3

Florida requires HOAs to be registered as nonprofit corporations.

If an HOA allows its registration with the state to lapse into dissolution: Does its officers and agents bear liability for any action and not the association?

Any citation of relevant precedents is appreciated.

1 Answer 1

2

Short Answer

The question sounds simple, but the answer is quite involved and would depend upon factors not identified as being present or absent in the question.

There might be isolated fact patterns in which there could be liability imposed, but usually, no economic harm that couldn't be remedied by reinstatement would occur, and fairly specific factual circumstances (including intentional or willing misconduct by the officer or director) would have to be present to impose liability at all.

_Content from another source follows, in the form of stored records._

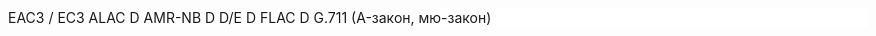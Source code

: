 </tr>
<tr class="odd">
<td align="left">EAC3 / EC3</td>
<td align="left"></td>
<td align="left"></td>
<td align="left"></td>
<td align="left"></td>
<td align="left"></td>
<td align="left"></td>
<td align="left"></td>
<td align="left"></td>
<td align="left"></td>
<td align="left"></td>
<td align="left"></td>
<td align="left"></td>
</tr>
<tr class="even">
<td align="left">ALAC</td>
<td align="left">D</td>
<td align="left"></td>
<td align="left"></td>
<td align="left"></td>
<td align="left"></td>
<td align="left"></td>
<td align="left"></td>
<td align="left"></td>
<td align="left"></td>
<td align="left"></td>
<td align="left"></td>
<td align="left"></td>
</tr>
<tr class="odd">
<td align="left">AMR-NB</td>
<td align="left">D</td>
<td align="left"></td>
<td align="left"></td>
<td align="left"></td>
<td align="left"></td>
<td align="left"></td>
<td align="left"></td>
<td align="left"></td>
<td align="left">D/E</td>
<td align="left">D</td>
<td align="left"></td>
<td align="left"></td>
</tr>
<tr class="even">
<td align="left">FLAC</td>
<td align="left"></td>
<td align="left"></td>
<td align="left"></td>
<td align="left"></td>
<td align="left"></td>
<td align="left"></td>
<td align="left"></td>
<td align="left"></td>
<td align="left"></td>
<td align="left"></td>
<td align="left">D</td>
<td align="left"></td>
</tr>
<tr class="odd">
<td align="left">G.711 (A-закон, мю-закон)</td>
<td align="left"></td>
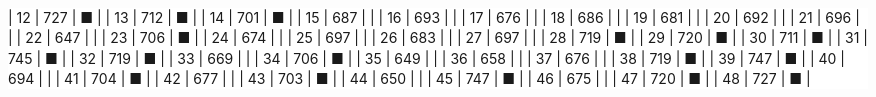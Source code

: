 | 12       |       727 | ■                                                  |
| 13       |       712 | ■                                                  |
| 14       |       701 | ■                                                  |
| 15       |       687 |                                                    |
| 16       |       693 |                                                    |
| 17       |       676 |                                                    |
| 18       |       686 |                                                    |
| 19       |       681 |                                                    |
| 20       |       692 |                                                    |
| 21       |       696 |                                                    |
| 22       |       647 |                                                    |
| 23       |       706 | ■                                                  |
| 24       |       674 |                                                    |
| 25       |       697 |                                                    |
| 26       |       683 |                                                    |
| 27       |       697 |                                                    |
| 28       |       719 | ■                                                  |
| 29       |       720 | ■                                                  |
| 30       |       711 | ■                                                  |
| 31       |       745 | ■                                                  |
| 32       |       719 | ■                                                  |
| 33       |       669 |                                                    |
| 34       |       706 | ■                                                  |
| 35       |       649 |                                                    |
| 36       |       658 |                                                    |
| 37       |       676 |                                                    |
| 38       |       719 | ■                                                  |
| 39       |       747 | ■                                                  |
| 40       |       694 |                                                    |
| 41       |       704 | ■                                                  |
| 42       |       677 |                                                    |
| 43       |       703 | ■                                                  |
| 44       |       650 |                                                    |
| 45       |       747 | ■                                                  |
| 46       |       675 |                                                    |
| 47       |       720 | ■                                                  |
| 48       |       727 | ■                                                  |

In all likelihood, a court would disfavor an attempt to impose liability in these circumstances even though the relief of compelling the HOA to reinstate its registration (or to have a receiver appointed for it if the directors or officers resigned first) would be easily accomplished.

Long Answer

The requirement alluded to appears to be this Chapter, Section, and Subsection of Title XL of the Florida Statutes (emphasis added):

720.303 Association powers and duties; meetings of board; official records; budgets; financial reporting; association funds; recalls.—

(1) POWERS AND DUTIES.—An association which operates a community as defined in s. 720.301, must be operated by an association that is a Florida corporation. After October 1, 1995, the association must be incorporated and the initial governing documents must be recorded in the official records of the county in which the community is located. An association may operate more than one community. The officers and directors of an association have a fiduciary relationship to the members who are served by the association. The powers and duties of an association include those set forth in this chapter and, except as expressly limited or restricted in this chapter, those set forth in the governing documents. After control of the association is obtained by members other than the developer, the association may institute, maintain, settle, or appeal actions or hearings in its name on behalf of all members concerning matters of common interest to the members, including, but not limited to, the common areas; roof or structural components of a building, or other improvements for which the association is responsible; mechanical, electrical, or plumbing elements serving an improvement or building for which the association is responsible; representations of the developer pertaining to any existing or proposed commonly used facility; and protesting ad valorem taxes on commonly used facilities. The association may defend actions in eminent domain or bring inverse condemnation actions. Before commencing litigation against any party in the name of the association involving amounts in controversy in excess of $100,000, the association must obtain the affirmative approval of a majority of the voting interests at a meeting of the membership at which a quorum has been attained. This subsection does not limit any statutory or common-law right of any individual member or class of members to bring any action without participation by the association. A member does not have authority to act for the association by virtue of being a member. An association may have more than one class of members and may issue membership certificates. An association of 15 or fewer parcel owners may enforce only the requirements of those deed restrictions established prior to the purchase of each parcel upon an affected parcel owner or owners.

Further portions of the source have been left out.